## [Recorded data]
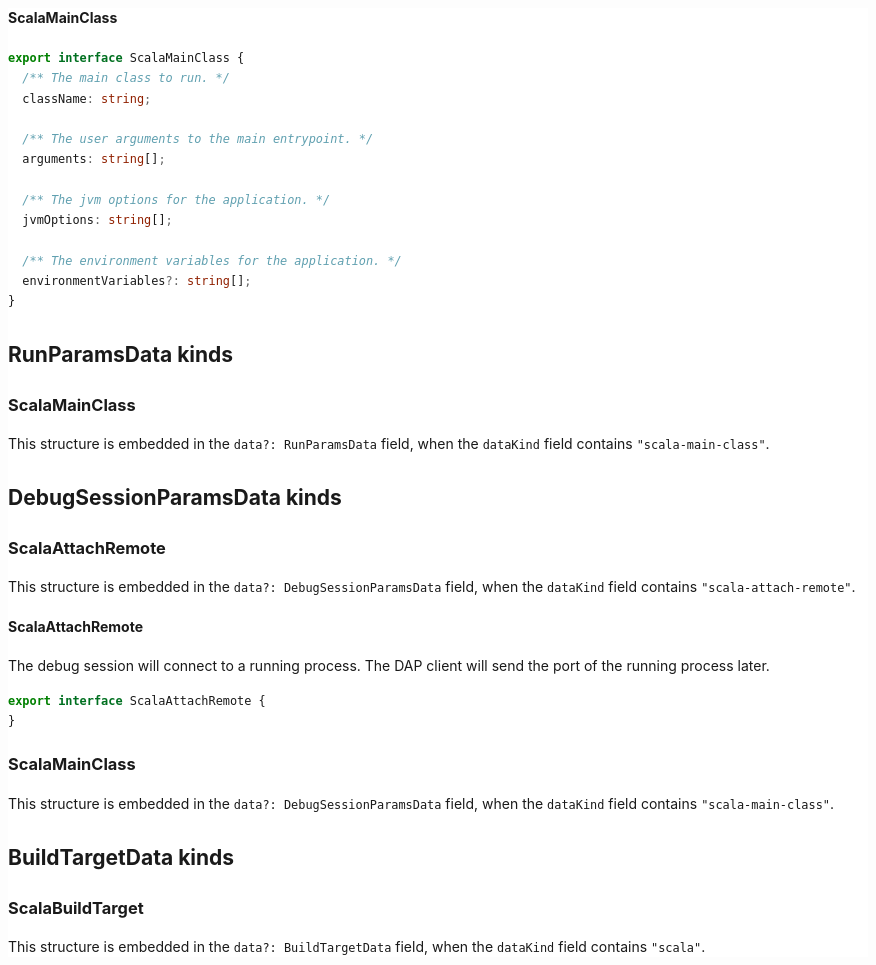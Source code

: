 #### ScalaMainClass


```ts
export interface ScalaMainClass {
  /** The main class to run. */
  className: string;

  /** The user arguments to the main entrypoint. */
  arguments: string[];

  /** The jvm options for the application. */
  jvmOptions: string[];

  /** The environment variables for the application. */
  environmentVariables?: string[];
}
```

## RunParamsData kinds

### ScalaMainClass
This structure is embedded in
the `data?: RunParamsData` field, when
the `dataKind` field contains `"scala-main-class"`.

## DebugSessionParamsData kinds

### ScalaAttachRemote
This structure is embedded in
the `data?: DebugSessionParamsData` field, when
the `dataKind` field contains `"scala-attach-remote"`.

#### ScalaAttachRemote

The debug session will connect to a running process. The DAP client will send the port of the running process later.

```ts
export interface ScalaAttachRemote {
}
```

### ScalaMainClass
This structure is embedded in
the `data?: DebugSessionParamsData` field, when
the `dataKind` field contains `"scala-main-class"`.

## BuildTargetData kinds

### ScalaBuildTarget
This structure is embedded in
the `data?: BuildTargetData` field, when
the `dataKind` field contains `"scala"`.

## [What the exercise asks]
What you return should be the entries from above, unchanged and without their images.

## [Task output]
Source code

: #### ScalaMainClass


```ts
export interface ScalaMainClass {
  /** The main class to run. */
  className: string;

  /** The user arguments to the main entrypoint. */
  arguments: string[];

  /** The jvm options for the application. */
  jvmOptions: string[];

  /** The environment variables for the application. */
  environmentVariables?: string[];
}
```

## RunParamsData kinds

### ScalaMainClass
This structure is embedded in
the `data?: RunParamsData` field, when
the `dataKind` field contains `"scala-main-class"`.

## DebugSessionParamsData kinds

### ScalaAttachRemote
This structure is embedded in
the `data?: DebugSessionParamsData` field, when
the `dataKind` field contains `"scala-attach-remote"`.

#### ScalaAttachRemote

The debug session will connect to a running process. The DAP client will send the port of the running process later.

```ts
export interface ScalaAttachRemote {
}
```

### ScalaMainClass
This structure is embedded in
the `data?: DebugSessionParamsData` field, when
the `dataKind` field contains `"scala-main-class"`.

## BuildTargetData kinds

### ScalaBuildTarget
This structure is embedded in
the `data?: BuildTargetData` field, when
the `dataKind` field contains `"scala"`.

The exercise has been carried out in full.